>>>>

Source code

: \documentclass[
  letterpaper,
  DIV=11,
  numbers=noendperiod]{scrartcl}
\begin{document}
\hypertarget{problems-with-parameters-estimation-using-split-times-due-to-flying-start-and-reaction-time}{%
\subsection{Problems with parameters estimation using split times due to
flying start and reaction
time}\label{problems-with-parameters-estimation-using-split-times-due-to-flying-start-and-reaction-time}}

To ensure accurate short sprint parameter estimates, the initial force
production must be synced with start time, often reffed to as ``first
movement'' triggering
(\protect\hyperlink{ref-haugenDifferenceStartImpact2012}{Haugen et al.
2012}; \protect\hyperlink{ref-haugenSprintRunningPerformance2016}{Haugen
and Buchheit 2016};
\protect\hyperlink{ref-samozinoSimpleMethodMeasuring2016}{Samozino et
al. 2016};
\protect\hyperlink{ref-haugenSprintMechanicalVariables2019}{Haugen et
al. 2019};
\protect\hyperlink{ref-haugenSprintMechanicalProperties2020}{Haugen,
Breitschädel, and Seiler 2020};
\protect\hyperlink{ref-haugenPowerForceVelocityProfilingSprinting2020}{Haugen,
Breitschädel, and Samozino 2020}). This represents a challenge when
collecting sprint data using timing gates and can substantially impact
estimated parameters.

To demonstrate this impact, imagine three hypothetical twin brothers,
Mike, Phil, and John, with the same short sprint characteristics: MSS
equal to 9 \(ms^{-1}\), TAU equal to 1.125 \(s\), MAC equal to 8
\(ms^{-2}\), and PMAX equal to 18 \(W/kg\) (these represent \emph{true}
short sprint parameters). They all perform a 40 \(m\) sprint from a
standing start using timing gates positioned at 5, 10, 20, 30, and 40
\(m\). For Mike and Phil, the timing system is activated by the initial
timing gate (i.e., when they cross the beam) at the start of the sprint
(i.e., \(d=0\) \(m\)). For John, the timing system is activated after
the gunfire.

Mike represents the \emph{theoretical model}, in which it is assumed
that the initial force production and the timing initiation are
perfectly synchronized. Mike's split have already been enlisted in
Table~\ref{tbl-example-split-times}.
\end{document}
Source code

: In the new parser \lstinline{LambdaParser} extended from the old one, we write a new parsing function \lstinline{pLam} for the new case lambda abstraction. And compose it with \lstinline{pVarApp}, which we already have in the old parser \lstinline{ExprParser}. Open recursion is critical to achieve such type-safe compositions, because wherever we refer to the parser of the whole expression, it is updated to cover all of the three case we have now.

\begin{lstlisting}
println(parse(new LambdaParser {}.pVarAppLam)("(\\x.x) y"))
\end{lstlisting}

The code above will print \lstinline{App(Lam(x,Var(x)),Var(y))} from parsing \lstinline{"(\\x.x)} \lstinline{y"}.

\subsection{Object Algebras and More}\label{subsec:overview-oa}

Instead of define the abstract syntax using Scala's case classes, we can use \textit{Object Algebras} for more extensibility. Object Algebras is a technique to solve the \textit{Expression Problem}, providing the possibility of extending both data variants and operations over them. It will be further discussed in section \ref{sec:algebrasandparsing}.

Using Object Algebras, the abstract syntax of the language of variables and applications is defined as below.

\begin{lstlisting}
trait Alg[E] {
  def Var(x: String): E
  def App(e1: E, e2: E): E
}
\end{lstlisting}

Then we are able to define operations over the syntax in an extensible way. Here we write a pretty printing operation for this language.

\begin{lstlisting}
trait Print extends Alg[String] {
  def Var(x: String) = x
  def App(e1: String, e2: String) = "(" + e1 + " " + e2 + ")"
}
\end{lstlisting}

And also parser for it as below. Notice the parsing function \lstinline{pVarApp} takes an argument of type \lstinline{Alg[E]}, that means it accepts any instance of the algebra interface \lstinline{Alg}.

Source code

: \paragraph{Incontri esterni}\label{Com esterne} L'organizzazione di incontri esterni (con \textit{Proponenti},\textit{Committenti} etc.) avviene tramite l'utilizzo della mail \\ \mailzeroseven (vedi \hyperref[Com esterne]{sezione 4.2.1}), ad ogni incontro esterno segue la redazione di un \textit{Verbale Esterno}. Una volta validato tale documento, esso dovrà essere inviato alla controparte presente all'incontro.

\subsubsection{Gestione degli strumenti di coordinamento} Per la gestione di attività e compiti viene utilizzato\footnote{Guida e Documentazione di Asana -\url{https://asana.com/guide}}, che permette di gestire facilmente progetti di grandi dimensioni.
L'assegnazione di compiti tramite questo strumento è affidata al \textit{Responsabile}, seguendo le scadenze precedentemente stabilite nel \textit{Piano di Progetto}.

<<<<

* Task statement
The data above needs to be given again exactly, with no line left out.

* Written reply
Source code

: \documentclass[
  letterpaper,
  DIV=11,
  numbers=noendperiod]{scrartcl}
\begin{document}
\hypertarget{problems-with-parameters-estimation-using-split-times-due-to-flying-start-and-reaction-time}{%
\subsection{Problems with parameters estimation using split times due to
flying start and reaction
time}\label{problems-with-parameters-estimation-using-split-times-due-to-flying-start-and-reaction-time}}

To ensure accurate short sprint parameter estimates, the initial force
production must be synced with start time, often reffed to as ``first
movement'' triggering
(\protect\hyperlink{ref-haugenDifferenceStartImpact2012}{Haugen et al.
2012}; \protect\hyperlink{ref-haugenSprintRunningPerformance2016}{Haugen
and Buchheit 2016};
\protect\hyperlink{ref-samozinoSimpleMethodMeasuring2016}{Samozino et
al. 2016};
\protect\hyperlink{ref-haugenSprintMechanicalVariables2019}{Haugen et
al. 2019};
\protect\hyperlink{ref-haugenSprintMechanicalProperties2020}{Haugen,
Breitschädel, and Seiler 2020};
\protect\hyperlink{ref-haugenPowerForceVelocityProfilingSprinting2020}{Haugen,
Breitschädel, and Samozino 2020}). This represents a challenge when
collecting sprint data using timing gates and can substantially impact
estimated parameters.

To demonstrate this impact, imagine three hypothetical twin brothers,
Mike, Phil, and John, with the same short sprint characteristics: MSS
equal to 9 \(ms^{-1}\), TAU equal to 1.125 \(s\), MAC equal to 8
\(ms^{-2}\), and PMAX equal to 18 \(W/kg\) (these represent \emph{true}
short sprint parameters). They all perform a 40 \(m\) sprint from a
standing start using timing gates positioned at 5, 10, 20, 30, and 40
\(m\). For Mike and Phil, the timing system is activated by the initial
timing gate (i.e., when they cross the beam) at the start of the sprint
(i.e., \(d=0\) \(m\)). For John, the timing system is activated after
the gunfire.

Mike represents the \emph{theoretical model}, in which it is assumed
that the initial force production and the timing initiation are
perfectly synchronized. Mike's split have already been enlisted in
Table~\ref{tbl-example-split-times}.
\end{document}
Source code

: In the new parser \lstinline{LambdaParser} extended from the old one, we write a new parsing function \lstinline{pLam} for the new case lambda abstraction. And compose it with \lstinline{pVarApp}, which we already have in the old parser \lstinline{ExprParser}. Open recursion is critical to achieve such type-safe compositions, because wherever we refer to the parser of the whole expression, it is updated to cover all of the three case we have now.

\begin{lstlisting}
println(parse(new LambdaParser {}.pVarAppLam)("(\\x.x) y"))
\end{lstlisting}

The code above will print \lstinline{App(Lam(x,Var(x)),Var(y))} from parsing \lstinline{"(\\x.x)} \lstinline{y"}.

\subsection{Object Algebras and More}\label{subsec:overview-oa}

Instead of define the abstract syntax using Scala's case classes, we can use \textit{Object Algebras} for more extensibility. Object Algebras is a technique to solve the \textit{Expression Problem}, providing the possibility of extending both data variants and operations over them. It will be further discussed in section \ref{sec:algebrasandparsing}.

Using Object Algebras, the abstract syntax of the language of variables and applications is defined as below.

\begin{lstlisting}
trait Alg[E] {
  def Var(x: String): E
  def App(e1: E, e2: E): E
}
\end{lstlisting}

Then we are able to define operations over the syntax in an extensible way. Here we write a pretty printing operation for this language.

\begin{lstlisting}
trait Print extends Alg[String] {
  def Var(x: String) = x
  def App(e1: String, e2: String) = "(" + e1 + " " + e2 + ")"
}
\end{lstlisting}

And also parser for it as below. Notice the parsing function \lstinline{pVarApp} takes an argument of type \lstinline{Alg[E]}, that means it accepts any instance of the algebra interface \lstinline{Alg}.

Source code

: \paragraph{Incontri esterni}\label{Com esterne} L'organizzazione di incontri esterni (con \textit{Proponenti},\textit{Committenti} etc.) avviene tramite l'utilizzo della mail \\ \mailzeroseven (vedi \hyperref[Com esterne]{sezione 4.2.1}), ad ogni incontro esterno segue la redazione di un \textit{Verbale Esterno}. Una volta validato tale documento, esso dovrà essere inviato alla controparte presente all'incontro.

\subsubsection{Gestione degli strumenti di coordinamento} Per la gestione di attività e compiti viene utilizzato\footnote{Guida e Documentazione di Asana -\url{https://asana.com/guide}}, che permette di gestire facilmente progetti di grandi dimensioni.
L'assegnazione di compiti tramite questo strumento è affidata al \textit{Responsabile}, seguendo le scadenze precedentemente stabilite nel \textit{Piano di Progetto}.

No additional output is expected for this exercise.